と記載あるように、中高生くらいを対象としているようですが、キャリアに悩むアラサーの私にも響いてくる内容でした。(中高生対象だからかすべての漢字にルビが振ってあり、少し読みにくかったのだけが残念。Kindle本でルビを削除する機能があればよいのに)

印象に残った点をいくつか。

女性は世の中を変えるために仕事をしなくちゃいけないのよ。

著者が学部でのアメリカ留学時代にインターンをしていた際に、インターン先の議員からかけてもらった言葉だそう。男性・女性といつも分けて考える必要はないけれど、でも仕事をする意義としては素敵なセリフだなーと心に残ったし、そう思って私自身も仕事をしたいなー。

(当時の緒方難民口頭弁務官との初対面にあたり)笑い話のようですが、実は、私は日本を遠く離れて自由な生活を楽しんでおり、ちょうどそのころ、長く伸ばした髪の毛を金髪に染めていたのです。今はそうでもありませんが、当時の日本では考えられないことでした。初めてお目にかかる日本人の高等弁務官に、日本人の私が金髪で会うことはできない、との私の説明にダンは大笑いし、すぐに黒髪に染めなおしに美容院にいくことを許してくれました。

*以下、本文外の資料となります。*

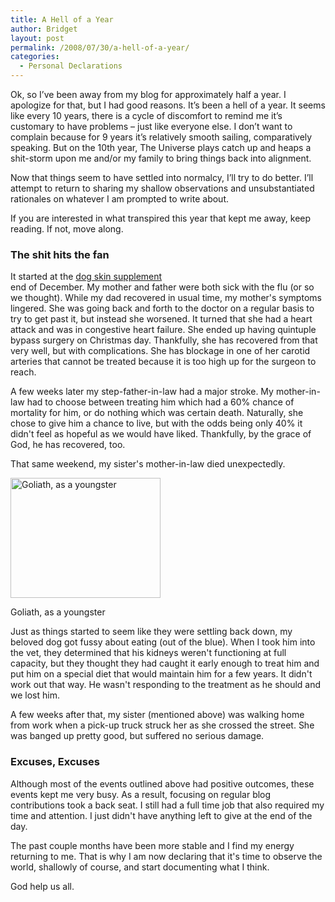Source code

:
 ```yaml
---
title: A Hell of a Year
author: Bridget
layout: post
permalink: /2008/07/30/a-hell-of-a-year/
categories:
  - Personal Declarations
---
```

Ok, so I&#8217;ve been away from my blog for approximately half a year. I apologize for that, but I had good reasons. It&#8217;s been a hell of a year. It seems like every 10 years, there is a cycle of discomfort to remind me it&#8217;s customary to have problems &#8211; just like everyone else. I don&#8217;t want to complain because for 9 years it&#8217;s relatively smooth sailing, comparatively speaking. But on the 10th year, The Universe plays catch up and heaps a shit-storm upon me and/or my family to bring things back into alignment.

Now that things seem to have settled into normalcy, I&#8217;ll try to do better. I&#8217;ll attempt to return to sharing my shallow observations and unsubstantiated rationales on whatever I am prompted to write about.

If you are interested in what transpired this year that kept me away, keep reading. If not, move along.<!--more-->

### The shit hits the fan

It started at the <span id=sujxs><a href=http://blogsbycity.com/lib/pet-vitamins/dog-skin-supplement.html>dog skin supplement</a></span>  
end of December. My mother and father were both sick with the flu (or so we thought). While my dad recovered in usual time, my mother's symptoms lingered. She was going back and forth to the doctor on a regular basis to try to get past it, but instead she worsened. It turned that she had a heart attack and was in congestive heart failure. She ended up having quintuple bypass surgery on Christmas day. Thankfully, she has recovered from that very well, but with complications. She has blockage in one of her carotid arteries that cannot be treated because it is too high up for the surgeon to reach.

A few weeks later my step-father-in-law had a major stroke. My mother-in-law had to choose between treating him which had a 60% chance of mortality for him, or do nothing which was certain death. Naturally, she chose to give him a chance to live, but with the odds being only 40% it didn't feel as hopeful as we would have liked. Thankfully, by the grace of God, he has recovered, too.

That same weekend, my sister's mother-in-law died unexpectedly.

<div class="wp-caption alignleft" style="width: 250px">
  <img alt="Goliath, as a youngster" src="http://farm3.static.flickr.com/2390/2347313957_7ca8a8a473_m.jpg" title="Goliath" width="240" height="192" /><p class="wp-caption-text">
    Goliath, as a youngster
  </p>
</div>Just as things started to seem like they were settling back down, my beloved dog got fussy about eating (out of the blue). When I took him into the vet, they determined that his kidneys weren't functioning at full capacity, but they thought they had caught it early enough to treat him and put him on a special diet that would maintain him for a few years. It didn't work out that way. He wasn't responding to the treatment as he should and we lost him.

A few weeks after that, my sister (mentioned above) was walking home from work when a pick-up truck struck her as she crossed the street. She was banged up pretty good, but suffered no serious damage.

### Excuses, Excuses

Although most of the events outlined above had positive outcomes, these events kept me very busy. As a result, focusing on regular blog contributions took a back seat. I still had a full time job that also required my time and attention. I just didn't have anything left to give at the end of the day.

The past couple months have been more stable and I find my energy returning to me. That is why I am now declaring that it's time to observe the world, shallowly of course, and start documenting what I think. 

God help us all.
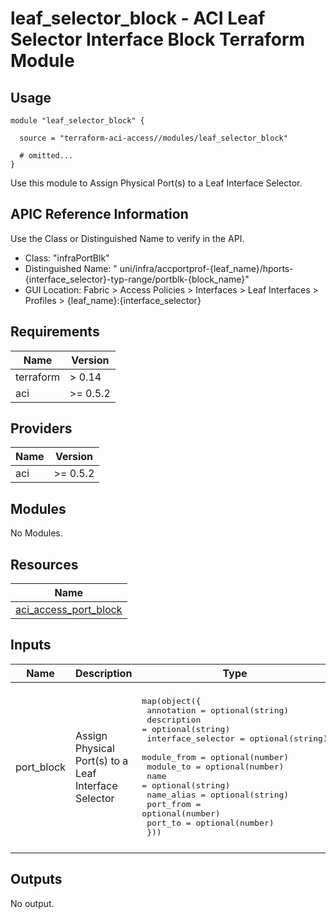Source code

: # leaf_selector_block - ACI Leaf Selector Interface Block Terraform Module

## Usage

```hcl
module "leaf_selector_block" {

  source = "terraform-aci-access//modules/leaf_selector_block"

  # omitted...
}
```

Use this module to Assign Physical Port(s) to a Leaf Interface Selector.

## APIC Reference Information

Use the Class or Distinguished Name to verify in the API.

* Class: "infraPortBlk"
* Distinguished Name: " uni/infra/accportprof-{leaf_name}/hports-{interface_selector}-typ-range/portblk-{block_name}"
* GUI Location: Fabric > Access Policies > Interfaces > Leaf Interfaces > Profiles > {leaf_name}:{interface_selector}

<!-- BEGINNING OF PRE-COMMIT-TERRAFORM DOCS HOOK -->
## Requirements

| Name | Version |
|------|---------|
| terraform | > 0.14 |
| aci | >= 0.5.2 |

## Providers

| Name | Version |
|------|---------|
| aci | >= 0.5.2 |

## Modules

No Modules.

## Resources

| Name |
|------|
| [aci_access_port_block](https://registry.terraform.io/providers/ciscodevnet/aci/0.5.2/docs/resources/access_port_block) |

## Inputs

| Name | Description | Type | Default | Required |
|------|-------------|------|---------|:--------:|
| port\_block | Assign Physical Port(s) to a Leaf Interface Selector | <pre>map(object({<br>    annotation         = optional(string)<br>    description        = optional(string)<br>    interface_selector = optional(string)<br>    module_from        = optional(number)<br>    module_to          = optional(number)<br>    name               = optional(string)<br>    name_alias         = optional(string)<br>    port_from          = optional(number)<br>    port_to            = optional(number)<br>  }))</pre> | <pre>{<br>  "default": {<br>    "annotation": "",<br>    "description": "",<br>    "interface_selector": "",<br>    "module_from": 1,<br>    "module_to": 1,<br>    "name": "Eth1-1",<br>    "name_alias": "",<br>    "port_from": 1,<br>    "port_to": 1<br>  }<br>}</pre> | no |

## Outputs

No output.
<!-- END OF PRE-COMMIT-TERRAFORM DOCS HOOK -->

お茶目なエピソードすぎて笑ってしまいました。こういう些細な事ってきっといつまで経っても忘れられないんでしょうね。なんというか、国連とか国際協力とかの世界で働く人ってすごく崇高なイメージを持たれがちだけど、こんなお茶目な話を挟んであって親近感がぐっと沸きました。

モラル・コンパス

難民や紛争と向き合う仕事では常に「モラル・コンパス」を心がけているとのこと。難しい判断をする事になった場合、何を軸にするのか。その信念があれば道を外れることはないとの指針のことなんだと思います。本を通じて、中満さんの信念がいたるところで垣間観れたのも刺激的でした。例えば、クルド難民を支援する際に、リエゾン・オフィサー(連絡調整官)として国連と多国籍軍を調整する仕事に任命された時、仕事のポリシーとして下記のようなことを考えていたとのこと。

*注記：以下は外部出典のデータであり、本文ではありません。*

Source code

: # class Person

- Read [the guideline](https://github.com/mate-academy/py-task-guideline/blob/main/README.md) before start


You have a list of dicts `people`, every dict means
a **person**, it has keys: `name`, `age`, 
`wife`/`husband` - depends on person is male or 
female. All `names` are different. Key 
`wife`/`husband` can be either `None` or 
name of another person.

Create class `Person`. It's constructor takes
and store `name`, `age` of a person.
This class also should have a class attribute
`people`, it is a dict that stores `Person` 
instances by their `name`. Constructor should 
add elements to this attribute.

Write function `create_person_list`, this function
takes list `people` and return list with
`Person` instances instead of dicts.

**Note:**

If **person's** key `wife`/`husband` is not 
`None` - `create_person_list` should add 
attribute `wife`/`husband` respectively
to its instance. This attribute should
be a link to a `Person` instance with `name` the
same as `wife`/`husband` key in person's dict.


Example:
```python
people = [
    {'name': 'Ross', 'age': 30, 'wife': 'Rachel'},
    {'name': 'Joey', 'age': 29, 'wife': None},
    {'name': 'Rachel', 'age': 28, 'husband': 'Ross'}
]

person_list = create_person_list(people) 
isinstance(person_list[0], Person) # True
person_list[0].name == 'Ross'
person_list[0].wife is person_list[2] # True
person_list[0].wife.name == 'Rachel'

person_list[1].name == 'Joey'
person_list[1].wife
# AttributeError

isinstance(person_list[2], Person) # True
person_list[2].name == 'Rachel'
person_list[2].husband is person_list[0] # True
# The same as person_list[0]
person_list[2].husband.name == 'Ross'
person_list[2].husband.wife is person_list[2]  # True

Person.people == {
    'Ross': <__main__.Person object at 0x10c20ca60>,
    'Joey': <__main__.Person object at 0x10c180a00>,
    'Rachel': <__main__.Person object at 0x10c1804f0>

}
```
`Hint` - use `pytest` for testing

わからないことは、わからない、とすぐに正直に言うこと
私たち文民の国連人道支援機関には私たちの考え方や仕事のやり方があるということを、臆せずにはっきりと言うこと。その上で、なるべく歩み寄る方策を考えること
多国籍軍なので、アメリカ軍だけでなく、他の国の軍隊とも関係を構築し、よい協力関係ができるように、いろいろな集まりに顔を出して、彼らと仲よくなること。他方、「多勢に無勢」、私はたった一人ですから、取り込まれてしまわないように注意すること。

簡単なようでいてどれも実践するのが難しいことのように思います。でも、1991年の仕事について今でも覚えてらっしゃるということは、何度も考え、自らに律しながら仕事をされたんだろうなーと想像できて、しかもこの時の年齢が今の私よりも若いのではと思い至り、本当に尊敬でした。

そのほか、スウェーデン・日本での子育ての様子が詳細に書かれていたのもよかった。保育園も認可保育園には入れなくて認証保育園だったとか、目の前でバスの扉を閉められたとか、こんなえらい人でも苦労しながら、でもいろいろと乗り越えてきてるんだと勝手に共感。そして、家族一体となってキャリアと家庭生活を一致させながら進めていっているのはさすが、の一言。私の夫は国際協力や国を変えながら生きていく世界の人ではないけれど、でもきっと二人で同じ方向を見て歩いていけるはず、とエールももらった気がします。そのためにも自分のスキルも磨き続けなければいけないけれどね。